Type I [4σ+4π] versus [4σ+4π−1] Cycloaddition To Access Medium‐Sized Carbocycles and Discovery of a Liver X Receptor β‐Selective Ligand

Transition‐metal‐catalyzed [4+4] cycloaddition leading to cyclooctanoids has centered on dimerization between 1,3‐diene‐type substrates. Herein, we describe a [4σ+4π−1] and [4σ+4π] cycloaddition strategy to access 7/8‐membered fused carbocycles through rhodium‐catalyzed coupling between the 4σ‐donor (benzocyclobutenones) and pendant diene (4π) motifs. The two pathways can be controlled by adjusting the solvated CO concentration. A broad range (>40 examples) of 5–6–7 and 5–6–8 polyfused carbocycles was obtained in good yields (up to 90 %). DFT calculations, kinetic monitoring and 13C‐labeling experiments were carried out, suggesting a plausible mechanism. Notably, one 5–6–7 tricycle was found to be a very rare, potent, and selective ligand for the liver X receptor β (KD=0.64 μM), which is a potential therapeutic target for cholesterol‐metabolism‐related fatal diseases.

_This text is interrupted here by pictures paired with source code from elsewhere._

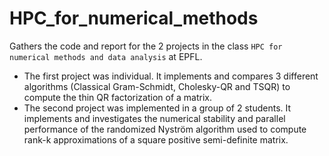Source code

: # HPC_for_numerical_methods
Gathers the code and report for the 2 projects in the class `HPC for numerical methods and data analysis` at EPFL.

- The first project was individual. It implements and compares 3 different algorithms (Classical Gram-Schmidt, Cholesky-QR and TSQR) to compute the thin QR factorization of a matrix.
- The second project was implemented in a group of 2 students. It implements and investigates the numerical stability and parallel performance of the randomized Nyström algorithm used to compute rank-k approximations of a square positive semi-definite matrix.
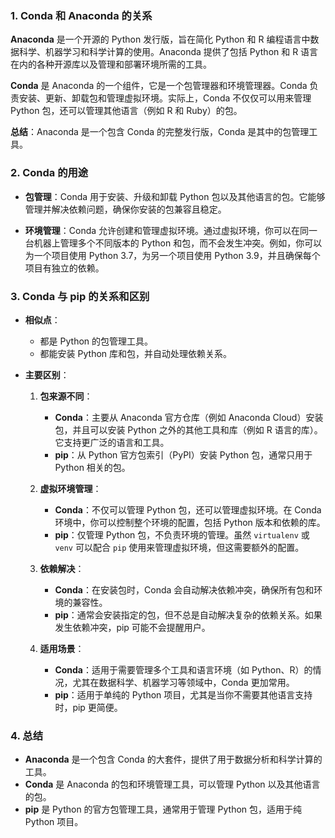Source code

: ### 1. Conda 和 Anaconda 的关系

**Anaconda** 是一个开源的 Python 发行版，旨在简化 Python 和 R 编程语言中数据科学、机器学习和科学计算的使用。Anaconda 提供了包括 Python 和 R 语言在内的各种开源库以及管理和部署环境所需的工具。

**Conda** 是 Anaconda 的一个组件，它是一个包管理器和环境管理器。Conda 负责安装、更新、卸载包和管理虚拟环境。实际上，Conda 不仅仅可以用来管理 Python 包，还可以管理其他语言（例如 R 和 Ruby）的包。

**总结**：Anaconda 是一个包含 Conda 的完整发行版，Conda 是其中的包管理工具。

### 2. Conda 的用途

- **包管理**：Conda 用于安装、升级和卸载 Python 包以及其他语言的包。它能够管理并解决依赖问题，确保你安装的包兼容且稳定。
  
- **环境管理**：Conda 允许创建和管理虚拟环境。通过虚拟环境，你可以在同一台机器上管理多个不同版本的 Python 和包，而不会发生冲突。例如，你可以为一个项目使用 Python 3.7，为另一个项目使用 Python 3.9，并且确保每个项目有独立的依赖。

### 3. Conda 与 pip 的关系和区别

- **相似点**：
  - 都是 Python 的包管理工具。
  - 都能安装 Python 库和包，并自动处理依赖关系。

- **主要区别**：
  1. **包来源不同**：
     - **Conda**：主要从 Anaconda 官方仓库（例如 Anaconda Cloud）安装包，并且可以安装 Python 之外的其他工具和库（例如 R 语言的库）。它支持更广泛的语言和工具。
     - **pip**：从 Python 官方包索引（PyPI）安装 Python 包，通常只用于 Python 相关的包。
  
  2. **虚拟环境管理**：
     - **Conda**：不仅可以管理 Python 包，还可以管理虚拟环境。在 Conda 环境中，你可以控制整个环境的配置，包括 Python 版本和依赖的库。
     - **pip**：仅管理 Python 包，不负责环境的管理。虽然 `virtualenv` 或 `venv` 可以配合 `pip` 使用来管理虚拟环境，但这需要额外的配置。

  3. **依赖解决**：
     - **Conda**：在安装包时，Conda 会自动解决依赖冲突，确保所有包和环境的兼容性。
     - **pip**：通常会安装指定的包，但不总是自动解决复杂的依赖关系。如果发生依赖冲突，pip 可能不会提醒用户。

  4. **适用场景**：
     - **Conda**：适用于需要管理多个工具和语言环境（如 Python、R）的情况，尤其在数据科学、机器学习等领域中，Conda 更加常用。
     - **pip**：适用于单纯的 Python 项目，尤其是当你不需要其他语言支持时，pip 更简便。

### 4. 总结

- **Anaconda** 是一个包含 Conda 的大套件，提供了用于数据分析和科学计算的工具。
- **Conda** 是 Anaconda 的包和环境管理工具，可以管理 Python 以及其他语言的包。
- **pip** 是 Python 的官方包管理工具，通常用于管理 Python 包，适用于纯 Python 项目。

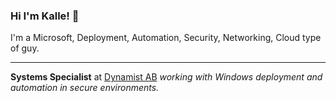 ### Hi I'm Kalle! 👋
I'm a Microsoft, Deployment, Automation, Security, Networking, Cloud type of guy.

----

**Systems Specialist** at [Dynamist AB](https://dynamist.se) _working with Windows deployment and automation in secure environments._
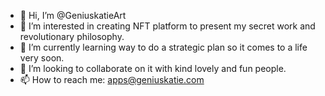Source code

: - 👋 Hi, I’m @GeniuskatieArt
- 👀 I’m interested in creating NFT platform to present my secret work and revolutionary philosophy.
- 🌱 I’m currently learning way to do a strategic plan so it comes to a life very soon.
- 💞️ I’m looking to collaborate on it with kind lovely and fun people.
- 📫 How to reach me: apps@geniuskatie.com

<!---
GeniuskatieArt/GeniuskatieArt is a ✨ special ✨ repository because its `README.md` (this file) appears on your GitHub profile.
You can click the Preview link to take a look at your changes.
--->
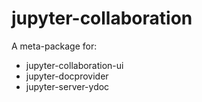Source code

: # jupyter-collaboration

A meta-package for:
- jupyter-collaboration-ui
- jupyter-docprovider
- jupyter-server-ydoc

Type I [4σ+4π] and [4σ+4π−1] cycloadditions were developed to access synthetically challenging seven/eight‐membered fused carbocycles through rhodium‐catalyzed coupling between 4σ‐donor (benzocyclobutenones) and pendant diene (4π) motifs in good yields (up to 90 %). A mechanism was proposed based on kinetic and 13C‐labeling experiments. Notably, one product was found to be a potent and selective liver X receptor β binding ligand (KD=0.64 μM).